The first thing to do is to get debt under control – change to the best mortgage option and make regular periodic payments through your bank for repayments. If this will not solve the problem consider leasing the asset if it is a property and rent, or as a last resort sell the place. Make the decisions early and forget about pride! De-clutter especially with cars and keep those that do not incur major capital depreciation. You have to earn a lot of money to make up the capital losses that so many will experience. Always realise that all your changes with capital items delight the taxman, the salesmen and real-estate agents and the lawyers but you will be the looser and if you are retired it is likely that you will never recover.
Should you plan to move to a provincial city? In Victoria there are some great places and the costs are lower. However, consider the transfer costs.
You could then work out how to “re-invent” yourself because to survive and be employable you have to be adaptable. Set in concrete a plan to equip yourself to become a more useful in society. Study and try. Mark up extensive calendar reminders.

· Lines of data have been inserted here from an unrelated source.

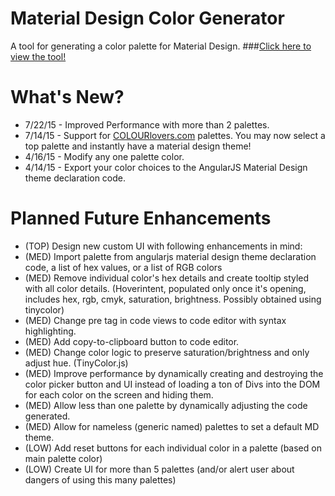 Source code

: # Material Design Color Generator
A tool for generating a color palette for Material Design.
###<a href="http://mcg.mbitson.com/">Click here to view the tool!</a>

# What's New?
* 7/22/15 - Improved Performance with more than 2 palettes.
* 7/14/15 - Support for <a href="http://www.COLOURlovers.com">COLOURlovers.com</a> palettes. You may now select a top palette and instantly have a material design theme!
* 4/16/15 - Modify any one palette color.
* 4/14/15 - Export your color choices to the AngularJS Material Design theme declaration code.

# Planned Future Enhancements
* (TOP) Design new custom UI with following enhancements in mind:
* (MED) Import palette from angularjs material design theme declaration code, a list of hex values, or a list of RGB colors
* (MED) Remove individual color's hex details and create tooltip styled with all color details. (Hoverintent, populated only once it's opening, includes hex, rgb, cmyk, saturation, brightness. Possibly obtained using tinycolor)
* (MED) Change pre tag in code views to code editor with syntax highlighting.
* (MED) Add copy-to-clipboard button to code editor.
* (MED) Change color logic to preserve saturation/brightness and only adjust hue. (TinyColor.js)
* (MED) Improve performance by dynamically creating and destroying the color picker button and UI instead of loading a ton of Divs into the DOM for each color on the screen and hiding them.
* (MED) Allow less than one palette by dynamically adjusting the code generated.
* (MED) Allow for nameless (generic named) palettes to set a default MD theme.
* (LOW) Add reset buttons for each individual color in a palette (based on main palette color)
* (LOW) Create UI for more than 5 palettes (and/or alert user about dangers of using this many palettes) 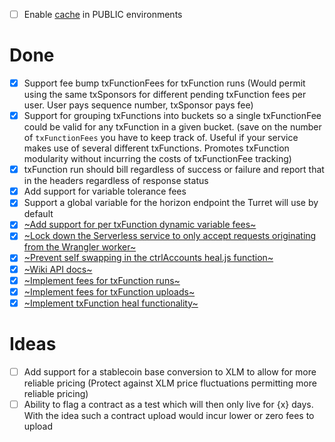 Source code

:- [ ] Enable [cache](https://github.com/tyvdh/stellar-tss/blob/master/wrangler/src/index.js#L44-L53) in PUBLIC environments

# Done
- [x] Support fee bump txFunctionFees for txFunction runs (Would permit using the same txSponsors for different pending txFunction fees per user. User pays sequence number, txSponsor pays fee)
- [x] Support for grouping txFunctions into buckets so a single txFunctionFee could be valid for any txFunction in a given bucket. (save on the number of `txFunctionFees` you have to keep track of. Useful if your service makes use of several different txFunctions. Promotes txFunction modularity without incurring the costs of txFunctionFee tracking)
- [x] txFunction run should bill regardless of success or failure and report that in the headers regardless of response status
- [x] Add support for variable tolerance fees
- [x] Support a global variable for the horizon endpoint the Turret will use by default
- [x] [~Add support for per txFunction dynamic variable fees~](https://github.com/tyvdh/stellar-tss/commit/785036ec693a937ad3d0f4178fcddea33f1eb4a3)
- [x] [~Lock down the Serverless service to only accept requests originating from the Wrangler worker~](https://github.com/tyvdh/stellar-tss/pull/5)
- [x] [~Prevent self swapping in the ctrlAccounts heal.js function~](https://github.com/tyvdh/stellar-tss/commit/75c77311822f8e75b4dcac654fbd2eac45a6d755)
- [x] [~Wiki API docs~](https://github.com/tyvdh/stellar-tss/wiki)
- [x] [~Implement fees for txFunction runs~](https://github.com/tyvdh/stellar-tss/pull/3)
- [x] [~Implement fees for txFunction uploads~](https://github.com/tyvdh/stellar-tss/commit/6c8b299e22fec41fa546cc3a7d2f74016c5f2351)
- [x] [~Implement txFunction heal functionality~](https://github.com/tyvdh/stellar-tss/pull/2)

# Ideas
- [ ] Add support for a stablecoin base conversion to XLM to allow for more reliable pricing (Protect against XLM price fluctuations permitting more reliable pricing)
- [ ] Ability to flag a contract as a test which will then only live for {x} days. With the idea such a contract upload would incur lower or zero fees to upload
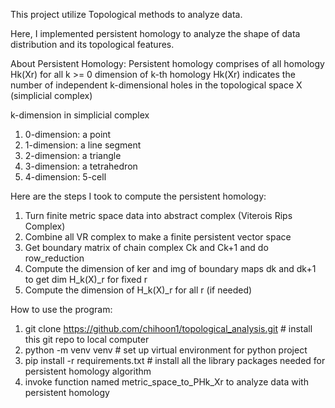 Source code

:This project utilize Topological methods to analyze data.

Here, I implemented persistent homology to analyze the shape of data distribution and its topological features.


About Persistent Homology:
Persistent homology comprises of all homology Hk(Xr) for all k >= 0
dimension of k-th homology Hk(Xr) indicates the number of independent k-dimensional holes in the topological space X (simplicial complex)

k-dimension in simplicial complex
1. 0-dimension: a point
2. 1-dimension: a line segment
3. 2-dimension: a triangle
4. 3-dimension: a tetrahedron
5. 4-dimension: 5-cell

Here are the steps I took to compute the persistent homology:

1. Turn finite metric space data into abstract complex (Viterois Rips Complex)
2. Combine all VR complex to make a finite persistent vector space
3. Get boundary matrix of chain complex Ck and Ck+1 and do row_reduction
4. Compute the dimension of ker and img of boundary maps dk and dk+1 to get dim H_k(X)_r for fixed r
5. Compute the dimension of H_k(X)_r for all r (if needed)


How to use the program:

1. git clone https://github.com/chihoon1/topological_analysis.git  # install this git repo to local computer
2. python -m venv venv  # set up virtual environment for python project
3. pip install -r requirements.txt  # install all the library packages needed for persistent homology algorithm
4. invoke function named metric_space_to_PHk_Xr to analyze data with persistent homology


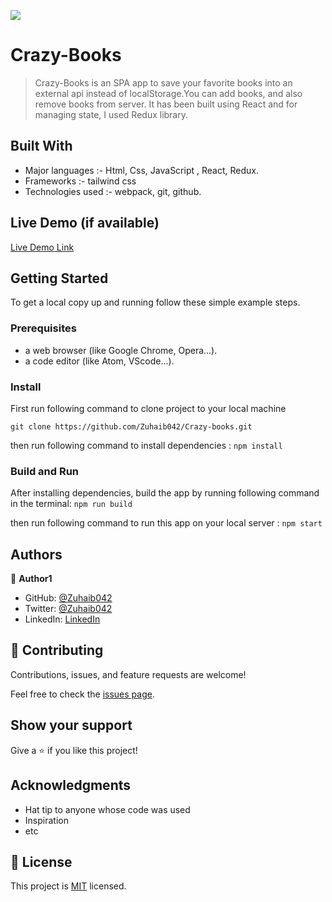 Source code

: ![](https://img.shields.io/badge/Microverse-blueviolet)

# Crazy-Books

> Crazy-Books is an SPA app to save your favorite books into an external api instead of localStorage.You can add books, and also remove books from server. It has been built using React and for managing state, I used Redux library.

## Built With

- Major languages :-
  Html, Css, JavaScript , React, Redux.
- Frameworks :-
  tailwind css
- Technologies used :-
  webpack, git, github.

## Live Demo (if available)

[Live Demo Link](https://benevolent-boba-3c0b0c.netlify.app)

## Getting Started

To get a local copy up and running follow these simple example steps.

### Prerequisites

- a web browser (like Google Chrome, Opera...).
- a code editor (like Atom, VScode...).

### Install

First run following command to clone project to your local machine

`git clone https://github.com/Zuhaib042/Crazy-books.git`

then run following command to install dependencies : `npm install`

### Build and Run

After installing dependencies, build the app by running following command in the terminal: `npm run build`

then run following command to run this app on your local server : `npm start`

## Authors

👤 **Author1**

- GitHub: [@Zuhaib042](https://github.com/Zuhaib042)
- Twitter: [@Zuhaib042](https://twitter.com/Zuhaib042)
- LinkedIn: [LinkedIn](https://www.linkedin.com/in/zuhaib-amjad-488914234/)

## 🤝 Contributing

Contributions, issues, and feature requests are welcome!

Feel free to check the [issues page](../../issues/).

## Show your support

Give a ⭐️ if you like this project!

## Acknowledgments

- Hat tip to anyone whose code was used
- Inspiration
- etc

## 📝 License

This project is [MIT](./LICENSE) licensed.
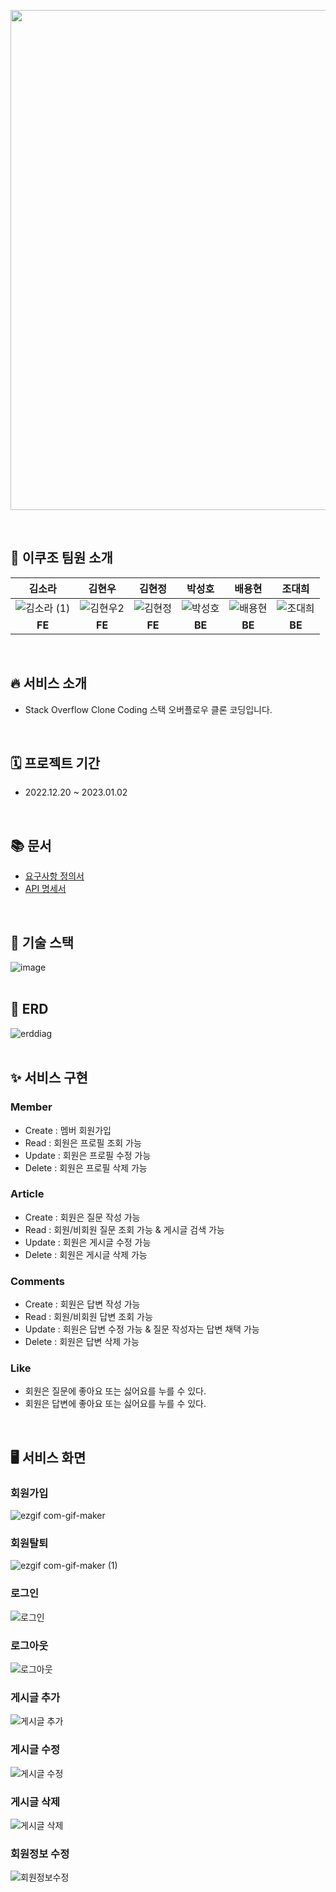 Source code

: <p align="center"><img src="https://upload.wikimedia.org/wikipedia/commons/0/02/Stack_Overflow_logo.svg" width="800px"></p>
</br>

## 👥 이쿠조 팀원 소개  

|김소라|김현우|김현정|박성호|배용현|조대희|
|:---:|:---:|:---:|:---:|:---:|:---:|
|![김소라 (1)](https://user-images.githubusercontent.com/80394894/210201079-d3deb66d-4116-4f00-975e-896ef98de109.jpg)|![김현우2](https://user-images.githubusercontent.com/80394894/210201140-40e28ce0-3196-4414-b9f6-3c03b54110ab.jpg)|![김현정](https://user-images.githubusercontent.com/80394894/210201160-93bb3746-f4cd-4708-83e7-d7fbe7141866.gif)|![박성호](https://user-images.githubusercontent.com/80394894/210201174-7972272f-9b5f-4bd2-b148-bc7269b907c2.jpg)|![배용현](https://user-images.githubusercontent.com/80394894/210201184-a7ab9e2d-74bc-4c89-b04d-1ce77e52aeac.jpg)|![조대희](https://user-images.githubusercontent.com/80394894/210201192-9822645d-7920-4be0-8464-93c23f3da4a3.jpg)|
|**FE**|**FE**|**FE**|**BE**|**BE**|**BE**|
</br>

## 🔥 서비스 소개
- Stack Overflow Clone Coding 스택 오버플로우 클론 코딩입니다.
</br>

## 🗓️ 프로젝트 기간
- 2022.12.20 ~ 2023.01.02
</br>

## 📚 문서
- [요구사항 정의서](https://docs.google.com/document/d/1jQU9doK8h_rl54DL878T_I1RqKnNkDNsRhlyP95LDxY/edit)
- [API 명세서](https://codestates.notion.site/API-f817c7da979640ba99d528ab0e98498c)
</br>

## 📌 기술 스택
![image](https://user-images.githubusercontent.com/111113889/210197615-098ff7bd-5de5-43d1-aa3b-28c9e5792a5f.png)
</br>
</br>

## 📓 ERD
![erddiag](https://user-images.githubusercontent.com/80394894/210198347-b493a2a3-847b-463f-a81c-095a4772ea78.PNG)
</br>
</br>

## ✨ 서비스 구현
### Member
 - Create : 멤버 회원가입
 - Read : 회원은 프로필 조회 가능
 - Update : 회원은 프로필 수정 가능
 - Delete : 회원은 프로필 삭제 가능

### Article
 - Create : 회원은 질문 작성 가능
 - Read : 회원/비회원 질문 조회 가능 & 게시글 검색 가능
 - Update : 회원은 게시글 수정 가능
 - Delete : 회원은 게시글 삭제 가능

### Comments
 - Create : 회원은 답변 작성 가능
 - Read : 회원/비회원 답변 조회 가능
 - Update : 회원은 답변 수정 가능 & 질문 작성자는 답변 채택 가능
 - Delete : 회원은 답변 삭제 가능

### Like
- 회원은 질문에 좋아요 또는 싫어요를 누를 수 있다.
- 회원은 답변에 좋아요 또는 싫어요를 누를 수 있다.
</br>

## 🖥️ 서비스 화면

### 회원가입
![ezgif com-gif-maker](https://user-images.githubusercontent.com/100066239/210198271-63c6b53b-6b9e-44e6-87e3-2da49ad260a9.gif)

### 회원탈퇴
![ezgif com-gif-maker (1)](https://user-images.githubusercontent.com/100066239/210198567-14ef892a-aa9b-4b6a-8d94-60cf63072955.gif)

### 로그인
![로그인](https://user-images.githubusercontent.com/110877564/210201668-15043816-efd9-4a68-9365-b23fc16053eb.gif)

### 로그아웃
![로그아웃](https://user-images.githubusercontent.com/110877564/210201694-8a08fbd4-cddd-42ef-abe1-9bf7b7478bb4.gif)

### 게시글 추가
![게시글 추가](https://user-images.githubusercontent.com/110877564/210201703-ead48a6b-6a28-4883-8a86-c43176cca6ba.gif)

### 게시글 수정
![게시글 수정](https://user-images.githubusercontent.com/110877564/210201722-79372918-5761-4840-8756-1fb8134911a9.gif)

### 게시글 삭제
![게시글 삭제](https://user-images.githubusercontent.com/110877564/210201756-86729187-effe-4244-b009-e966317382e6.gif)

### 회원정보 수정
![회원정보수정](https://user-images.githubusercontent.com/110877564/210201776-c45f0483-ab2a-4e5b-8cca-5336f997335b.gif)







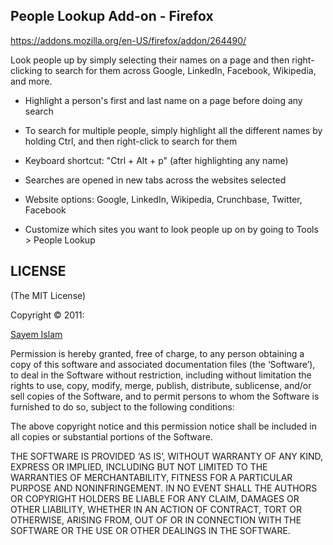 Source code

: People Lookup Add-on - Firefox
------------------------------

https://addons.mozilla.org/en-US/firefox/addon/264490/

Look people up by simply selecting their names on a page and then right-clicking to search for them across Google, LinkedIn, Facebook, Wikipedia, and more.

- Highlight a person's first and last name on a page before doing any search
- To search for multiple people, simply highlight all the different names by holding Ctrl, and then right-click to search for them
- Keyboard shortcut: "Ctrl + Alt + p" (after highlighting any name)

- Searches are opened in new tabs across the websites selected
- Website options: Google, LinkedIn, Wikipedia, Crunchbase, Twitter, Facebook
- Customize which sites you want to look people up on by going to Tools > People Lookup


LICENSE
-------

(The MIT License)

Copyright © 2011:

[Sayem Islam](http://sayemislam.com)

Permission is hereby granted, free of charge, to any person obtaining
a copy of this software and associated documentation files (the
‘Software’), to deal in the Software without restriction, including
without limitation the rights to use, copy, modify, merge, publish,
distribute, sublicense, and/or sell copies of the Software, and to
permit persons to whom the Software is furnished to do so, subject to
the following conditions:

The above copyright notice and this permission notice shall be
included in all copies or substantial portions of the Software.

THE SOFTWARE IS PROVIDED ‘AS IS’, WITHOUT WARRANTY OF ANY KIND,
EXPRESS OR IMPLIED, INCLUDING BUT NOT LIMITED TO THE WARRANTIES OF
MERCHANTABILITY, FITNESS FOR A PARTICULAR PURPOSE AND NONINFRINGEMENT.
IN NO EVENT SHALL THE AUTHORS OR COPYRIGHT HOLDERS BE LIABLE FOR ANY
CLAIM, DAMAGES OR OTHER LIABILITY, WHETHER IN AN ACTION OF CONTRACT,
TORT OR OTHERWISE, ARISING FROM, OUT OF OR IN CONNECTION WITH THE
SOFTWARE OR THE USE OR OTHER DEALINGS IN THE SOFTWARE. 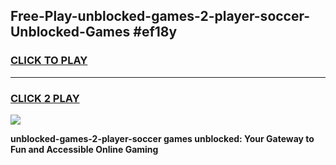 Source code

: 
## Free-Play-unblocked-games-2-player-soccer-Unblocked-Games #ef18y
<h3>
<a href="https://news.freeplayer.one?title=unblocked-games-2-player-soccer&ref=8M">CLICK TO PLAY</a></h3>
<hr>

<h3>
<a href="https://news.freeplayer.one?title=unblocked-games-2-player-soccer&ref=8M">CLICK 2 PLAY</a>
  
</h3>

<a href="https://news.freeplayer.one?title=unblocked-games-2-player-soccer&ref=8M"><img src="https://clearcache.store/games.png"></a>


**unblocked-games-2-player-soccer games unblocked: Your Gateway to Fun and Accessible Online Gaming**
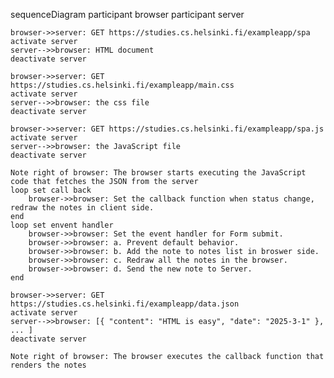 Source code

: sequenceDiagram
    participant browser
    participant server

    browser->>server: GET https://studies.cs.helsinki.fi/exampleapp/spa
    activate server
    server-->>browser: HTML document
    deactivate server

    browser->>server: GET https://studies.cs.helsinki.fi/exampleapp/main.css
    activate server
    server-->>browser: the css file
    deactivate server

    browser->>server: GET https://studies.cs.helsinki.fi/exampleapp/spa.js
    activate server
    server-->>browser: the JavaScript file
    deactivate server

    Note right of browser: The browser starts executing the JavaScript code that fetches the JSON from the server
    loop set call back
        browser->>browser: Set the callback function when status change, redraw the notes in client side.
    end
    loop set envent handler
        browser->>browser: Set the event handler for Form submit.
        browser->>browser: a. Prevent default behavior.
        browser->>browser: b. Add the note to notes list in broswer side.
        browser->>browser: c. Redraw all the notes in the browser.
        browser->>browser: d. Send the new note to Server.
    end

    browser->>server: GET https://studies.cs.helsinki.fi/exampleapp/data.json
    activate server
    server-->>browser: [{ "content": "HTML is easy", "date": "2025-3-1" }, ... ]
    deactivate server

    Note right of browser: The browser executes the callback function that renders the notes
    
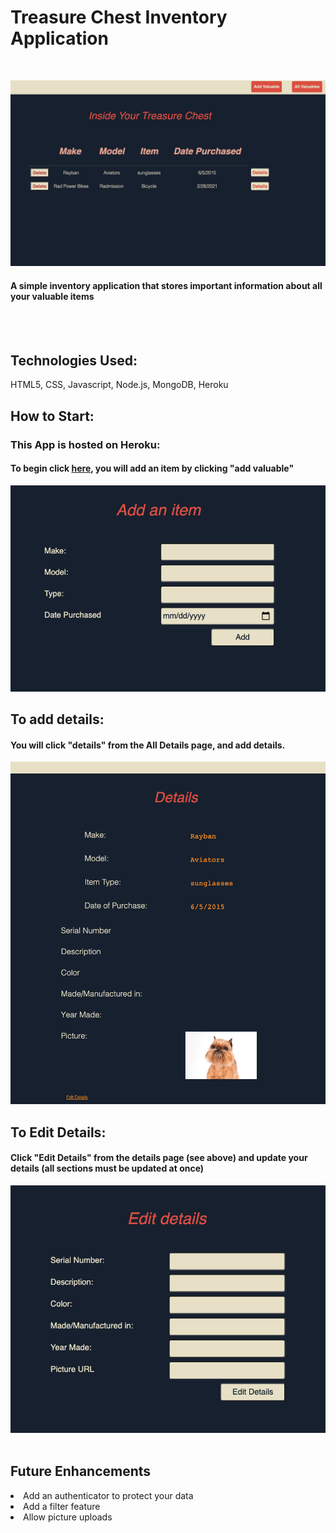 # Treasure Chest Inventory Application
<br>

![Treasure Chest](public/images/treasure_chest.jpg.png)
#### A simple inventory application that stores important information about all your valuable items
<br><br>

## Technologies Used:
HTML5, CSS, Javascript, Node.js, MongoDB, Heroku

## How to Start:
### This App is hosted on Heroku:  
#### To begin click <a href="https://treasure-chest-inventory.herokuapp.com/valuables">here</a>, you will add an item by clicking "add valuable"
![Treasure Chest](public/images/Add.jpg)

## To add details:
#### You will click "details" from the <strong> All Details</strong> page, and add details.
![Treasure Chest](public/images/Details.jpg.png)

## To Edit Details: 
#### Click "Edit Details" from the details page (see above) and update your details (all sections must be updated at once)
![Treasure Chest](public/images/edit.png)
<br><br>

## Future Enhancements
<li>Add an authenticator to protect your data
<li> Add a filter feature
<li> Allow picture uploads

Allocate and quarantine specific funds for activities. Use synergy: even with your wife! (A current expression in Canada for a divorce settlement is “being halved”.) And Freemasonry in 2011? – you may enjoy it more in fewer lodges and other Orders: I do. Above all, preserve your health – you have to do it: governments cannot and will not despite all the promises. However even without a concrete New Year plan let us still have faith and hope for without whose we are all lost.